When asked what actor they would most like to work with, Nadine and Kimberley both agreed on Denzel Washington, so it looks like the film might be more action-packed then we might have thought.
Surely even those who aren't as acquainted with Girls Aloud as they should be can see how BRILLIANTLY AMAZING this quote is. I can't stop laughing at the prospect.
Scarily, the article at the Daily Mail has three comments from readers. "Like they are going to eat a life time supply of chocolate!" So true. "Nicola is so pretty!" So true and insightful. "I've just tried one. They're revolting." Either that means he's tried a Girls Aloud, but I find it hard to believe that they're revolting, or he's tasted one of these new KitKat Sense things and it's revolting. Thanks for the heads up!
I quite liked Defamer's line of thinking when it comes to what the film's plot should be.
What would've been better would be if they proposed a heart-wrenching drama about a bunch of girls from the commission flats who band together to give it one last shot at stardom before the ranga of the group dies of a Fatal Illness backstage after they've won their first Brit Award. With Ray Winstone and Judi Dench as Sarah Harding's alcoholic parents and special guest starring a fake-tanned Clive Owen as Ashley Cole.
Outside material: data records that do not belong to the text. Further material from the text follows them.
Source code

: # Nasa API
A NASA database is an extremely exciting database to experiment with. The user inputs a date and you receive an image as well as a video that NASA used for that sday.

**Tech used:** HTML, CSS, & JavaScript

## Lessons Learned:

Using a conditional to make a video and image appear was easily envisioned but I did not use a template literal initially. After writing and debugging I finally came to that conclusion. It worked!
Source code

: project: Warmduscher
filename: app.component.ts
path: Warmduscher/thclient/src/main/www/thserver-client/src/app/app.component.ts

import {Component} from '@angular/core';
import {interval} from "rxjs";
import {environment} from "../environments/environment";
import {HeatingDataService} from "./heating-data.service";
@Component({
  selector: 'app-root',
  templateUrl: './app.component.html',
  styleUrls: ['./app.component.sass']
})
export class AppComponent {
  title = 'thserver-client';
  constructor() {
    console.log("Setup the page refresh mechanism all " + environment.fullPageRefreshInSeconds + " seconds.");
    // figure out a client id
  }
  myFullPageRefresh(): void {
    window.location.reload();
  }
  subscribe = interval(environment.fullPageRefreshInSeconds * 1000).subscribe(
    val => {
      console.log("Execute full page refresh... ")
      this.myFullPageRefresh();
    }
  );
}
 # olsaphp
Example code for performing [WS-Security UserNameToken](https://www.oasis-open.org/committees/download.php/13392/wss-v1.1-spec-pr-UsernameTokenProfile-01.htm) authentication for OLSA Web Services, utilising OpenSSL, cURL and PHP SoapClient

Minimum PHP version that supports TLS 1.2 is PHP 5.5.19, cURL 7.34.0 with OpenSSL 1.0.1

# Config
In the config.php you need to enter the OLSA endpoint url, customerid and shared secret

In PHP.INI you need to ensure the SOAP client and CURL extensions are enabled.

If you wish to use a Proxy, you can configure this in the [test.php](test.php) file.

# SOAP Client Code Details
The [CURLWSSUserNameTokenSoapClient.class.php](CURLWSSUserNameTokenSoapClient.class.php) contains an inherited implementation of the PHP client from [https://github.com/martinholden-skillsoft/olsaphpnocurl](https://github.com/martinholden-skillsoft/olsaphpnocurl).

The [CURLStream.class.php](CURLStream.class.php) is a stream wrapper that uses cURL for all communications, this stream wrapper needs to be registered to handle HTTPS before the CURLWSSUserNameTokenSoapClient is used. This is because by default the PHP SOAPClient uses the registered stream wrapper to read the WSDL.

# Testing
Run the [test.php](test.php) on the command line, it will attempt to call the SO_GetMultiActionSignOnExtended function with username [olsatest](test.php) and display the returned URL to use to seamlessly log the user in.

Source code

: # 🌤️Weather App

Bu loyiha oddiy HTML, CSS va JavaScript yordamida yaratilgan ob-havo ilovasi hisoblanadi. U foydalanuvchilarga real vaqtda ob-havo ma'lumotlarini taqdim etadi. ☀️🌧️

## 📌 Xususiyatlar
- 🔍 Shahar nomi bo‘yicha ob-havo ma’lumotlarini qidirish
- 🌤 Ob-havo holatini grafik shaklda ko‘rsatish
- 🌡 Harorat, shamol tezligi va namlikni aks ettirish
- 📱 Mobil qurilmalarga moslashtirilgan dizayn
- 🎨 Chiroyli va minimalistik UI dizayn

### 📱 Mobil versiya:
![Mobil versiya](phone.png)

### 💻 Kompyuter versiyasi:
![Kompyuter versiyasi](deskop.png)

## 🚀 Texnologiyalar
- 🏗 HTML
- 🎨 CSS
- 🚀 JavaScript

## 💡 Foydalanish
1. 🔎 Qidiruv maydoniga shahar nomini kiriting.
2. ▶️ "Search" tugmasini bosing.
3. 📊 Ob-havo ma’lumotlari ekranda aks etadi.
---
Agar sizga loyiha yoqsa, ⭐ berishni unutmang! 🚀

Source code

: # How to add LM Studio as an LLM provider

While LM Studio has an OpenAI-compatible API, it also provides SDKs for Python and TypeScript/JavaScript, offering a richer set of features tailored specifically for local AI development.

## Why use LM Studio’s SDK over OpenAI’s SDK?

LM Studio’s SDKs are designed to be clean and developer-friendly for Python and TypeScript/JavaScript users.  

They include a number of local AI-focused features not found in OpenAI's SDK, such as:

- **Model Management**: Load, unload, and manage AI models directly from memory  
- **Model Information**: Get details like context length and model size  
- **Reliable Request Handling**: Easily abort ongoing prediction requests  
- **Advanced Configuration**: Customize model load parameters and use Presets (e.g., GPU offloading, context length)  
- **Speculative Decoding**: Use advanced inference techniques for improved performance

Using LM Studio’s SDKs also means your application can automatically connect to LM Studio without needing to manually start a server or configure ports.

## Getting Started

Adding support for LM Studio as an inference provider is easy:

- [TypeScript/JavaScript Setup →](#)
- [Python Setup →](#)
Yes. Yes it would be better. Better and AMAZING!!! It'd be like a British version of the tried and true subgenre of person/people from the wrong side of the track using the power of music/dance/singing to pull themselves (and their nodding-with-sudden-approval parents) out of the slums and into SUCCESS! They will face many bumps along the way, but through perseverance and their uncanny ability to withstand anything that comes their way (including a handbag wielding maniac in the woods!!!) they will leave the commission flats and step out their world of grey and into a world of rainbows, bunnies and slow motion smiling. It'll be like Glitter meets Spiceworld!
I can see it now!
"When I was young I had such a vision of myself. I dreamed I'd be someone to be reckoned with, you know, in the world. But one learns one's scale. I've such a dread of ending my days alone. But recently, I've allowed myself to think that I may not be. And I think it's time you realised you'll NEVER be a star! You'll be just like me. You'll experience the drip, drip of the long-haul, no-end-in-sight solitude. You'll see what it's like to construct an entire weekend around a visit to the launderette. Or to be so chronically untouched that the accidental brush of a bus conductor's hand sends a jolt of longing straight to your groin. Because you're a poor worthless daughter of poor worthless nobodies and they never become famous."